Working data START

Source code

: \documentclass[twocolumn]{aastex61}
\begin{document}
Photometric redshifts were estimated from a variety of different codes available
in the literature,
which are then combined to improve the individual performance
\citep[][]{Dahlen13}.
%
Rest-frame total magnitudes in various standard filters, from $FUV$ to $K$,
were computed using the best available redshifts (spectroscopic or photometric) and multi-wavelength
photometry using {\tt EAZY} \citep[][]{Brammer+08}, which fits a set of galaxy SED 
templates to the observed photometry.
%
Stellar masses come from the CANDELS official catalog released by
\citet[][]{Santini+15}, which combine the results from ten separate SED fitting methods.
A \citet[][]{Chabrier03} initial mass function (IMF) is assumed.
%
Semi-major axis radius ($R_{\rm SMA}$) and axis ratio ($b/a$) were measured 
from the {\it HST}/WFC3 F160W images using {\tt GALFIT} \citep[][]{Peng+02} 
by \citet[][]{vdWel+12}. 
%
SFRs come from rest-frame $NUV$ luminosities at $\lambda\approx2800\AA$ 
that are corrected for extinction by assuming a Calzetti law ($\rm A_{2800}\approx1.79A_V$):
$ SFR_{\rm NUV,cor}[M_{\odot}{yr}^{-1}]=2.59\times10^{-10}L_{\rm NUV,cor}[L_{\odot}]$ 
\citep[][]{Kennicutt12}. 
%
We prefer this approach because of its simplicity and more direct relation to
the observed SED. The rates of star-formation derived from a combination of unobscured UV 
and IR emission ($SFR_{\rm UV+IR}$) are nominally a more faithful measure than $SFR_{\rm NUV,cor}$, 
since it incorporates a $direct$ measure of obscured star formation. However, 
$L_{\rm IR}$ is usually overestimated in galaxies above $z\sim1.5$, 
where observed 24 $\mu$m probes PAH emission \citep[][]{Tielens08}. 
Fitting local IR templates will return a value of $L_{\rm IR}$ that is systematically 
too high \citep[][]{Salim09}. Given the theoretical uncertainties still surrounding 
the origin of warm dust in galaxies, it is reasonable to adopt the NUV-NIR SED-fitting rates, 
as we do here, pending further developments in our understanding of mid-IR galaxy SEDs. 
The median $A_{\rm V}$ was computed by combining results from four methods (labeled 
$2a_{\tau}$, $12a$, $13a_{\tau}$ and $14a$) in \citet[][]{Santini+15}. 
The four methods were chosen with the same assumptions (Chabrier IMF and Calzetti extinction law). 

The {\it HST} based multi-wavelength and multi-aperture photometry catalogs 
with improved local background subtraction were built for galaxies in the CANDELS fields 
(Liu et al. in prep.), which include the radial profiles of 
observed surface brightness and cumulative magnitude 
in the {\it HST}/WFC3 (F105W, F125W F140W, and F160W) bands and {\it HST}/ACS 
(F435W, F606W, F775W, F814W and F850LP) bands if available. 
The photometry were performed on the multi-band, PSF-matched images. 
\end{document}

Working data END

Which lines of the data contain the string "citep"? Copy each of them.

• Answer
\citep[][]{Dahlen13}.
photometry using {\tt EAZY} \citep[][]{Brammer+08}, which fits a set of galaxy SED 
from the {\it HST}/WFC3 F160W images using {\tt GALFIT} \citep[][]{Peng+02} 
\citep[][]{Kennicutt12}. 
where observed 24 $\mu$m probes PAH emission \citep[][]{Tielens08}. 
too high \citep[][]{Salim09}. Given the theoretical uncertainties still surrounding 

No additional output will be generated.